No sooner do we believe that GOD loves us than there is an impulse to believe that HE does so, not because HE is LOVE, but because we are intrinsically loveable... Far be it from us to think that we have virtues for which GOD could love us.
It is not that we have loved [any earthly Beloved] too much, but that we did not quite understand what we were loving. It is not that we shall be asked to turn from them, so dearly familiar, to a Stranger. When we see the face of GOD we shall know that we have always known it... By loving HIM more than them we shall love them more than we do now. 
I realize that were a lot of quotes there, but I believe they capture WHO true LOVE is. If we are to learn to love each other, we must first learn the Love of GOD.
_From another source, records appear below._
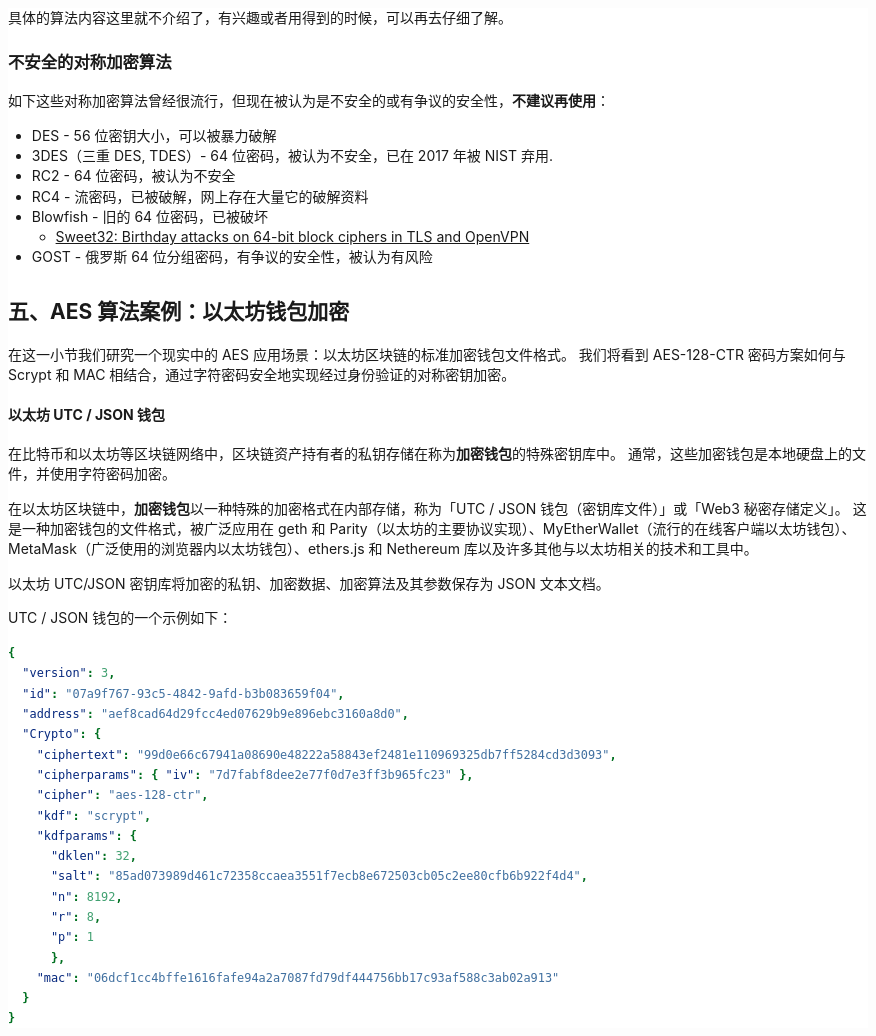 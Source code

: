 具体的算法内容这里就不介绍了，有兴趣或者用得到的时候，可以再去仔细了解。

### 不安全的对称加密算法

如下这些对称加密算法曾经很流行，但现在被认为是不安全的或有争议的安全性，**不建议再使用**：

- DES - 56 位密钥大小，可以被暴力破解
- 3DES（三重 DES, TDES）- 64 位密码，被认为不安全，已在 2017 年被 NIST 弃用.
- RC2 - 64 位密码，被认为不安全
- RC4 - 流密码，已被破解，网上存在大量它的破解资料
- Blowfish - 旧的 64 位密码，已被破坏
  - [Sweet32: Birthday attacks on 64-bit block ciphers in TLS and OpenVPN](https://web.archive.org/web/20161009174028/https://sweet32.info/)
- GOST - 俄罗斯 64 位分组密码，有争议的安全性，被认为有风险

## 五、AES 算法案例：以太坊钱包加密

在这一小节我们研究一个现实中的 AES 应用场景：以太坊区块链的标准加密钱包文件格式。
我们将看到 AES-128-CTR 密码方案如何与 Scrypt 和 MAC 相结合，通过字符密码安全地实现经过身份验证的对称密钥加密。

#### 以太坊 UTC / JSON 钱包

在比特币和以太坊等区块链网络中，区块链资产持有者的私钥存储在称为**加密钱包**的特殊密钥库中。
通常，这些加密钱包是本地硬盘上的文件，并使用字符密码加密。

在以太坊区块链中，**加密钱包**以一种特殊的加密格式在内部存储，称为「UTC / JSON 钱包（密钥库文件）」或「Web3 秘密存储定义」。
这是一种加密钱包的文件格式，被广泛应用在 geth 和 Parity（以太坊的主要协议实现）、MyEtherWallet（流行的在线客户端以太坊钱包）、MetaMask（广泛使用的浏览器内以太坊钱包）、ethers.js 和 Nethereum 库以及许多其他与以太坊相关的技术和工具中。

以太坊 UTC/JSON 密钥库将加密的私钥、加密数据、加密算法及其参数保存为 JSON 文本文档。

UTC / JSON 钱包的一个示例如下：

```yaml
{
  "version": 3,
  "id": "07a9f767-93c5-4842-9afd-b3b083659f04",
  "address": "aef8cad64d29fcc4ed07629b9e896ebc3160a8d0",
  "Crypto": {
    "ciphertext": "99d0e66c67941a08690e48222a58843ef2481e110969325db7ff5284cd3d3093",
    "cipherparams": { "iv": "7d7fabf8dee2e77f0d7e3ff3b965fc23" },
    "cipher": "aes-128-ctr",
    "kdf": "scrypt",
    "kdfparams": {
      "dklen": 32,
      "salt": "85ad073989d461c72358ccaea3551f7ecb8e672503cb05c2ee80cfb6b922f4d4",
      "n": 8192,
      "r": 8,
      "p": 1
      },
    "mac": "06dcf1cc4bffe1616fafe94a2a7087fd79df444756bb17c93af588c3ab02a913"
  }
}
```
Beloved, let us love one another, for love is from God, and whoever loves has been born of God and knows God. Anyone who does not love does not know God, because God is love. In this the love of God was made manifest among us, that God sent his only Son into the world, so that we might live through him. In this is love, not that we have loved God but that he loved us and sent his Son to be the propitiation for our sins. Beloved, if God so loved us, we also ought to love one another. No one has ever seen God; if we love one another, God abides in us and his love is perfected in us.               (1 John 4:7-12 ESV)
GOD, YOU are truly love. Without YOU all of my love is worthless and dust. Teach me to love you more because it is only through YOU that my love has meaning. YOU are love, and for me to love others, I must have more of YOU. Amen.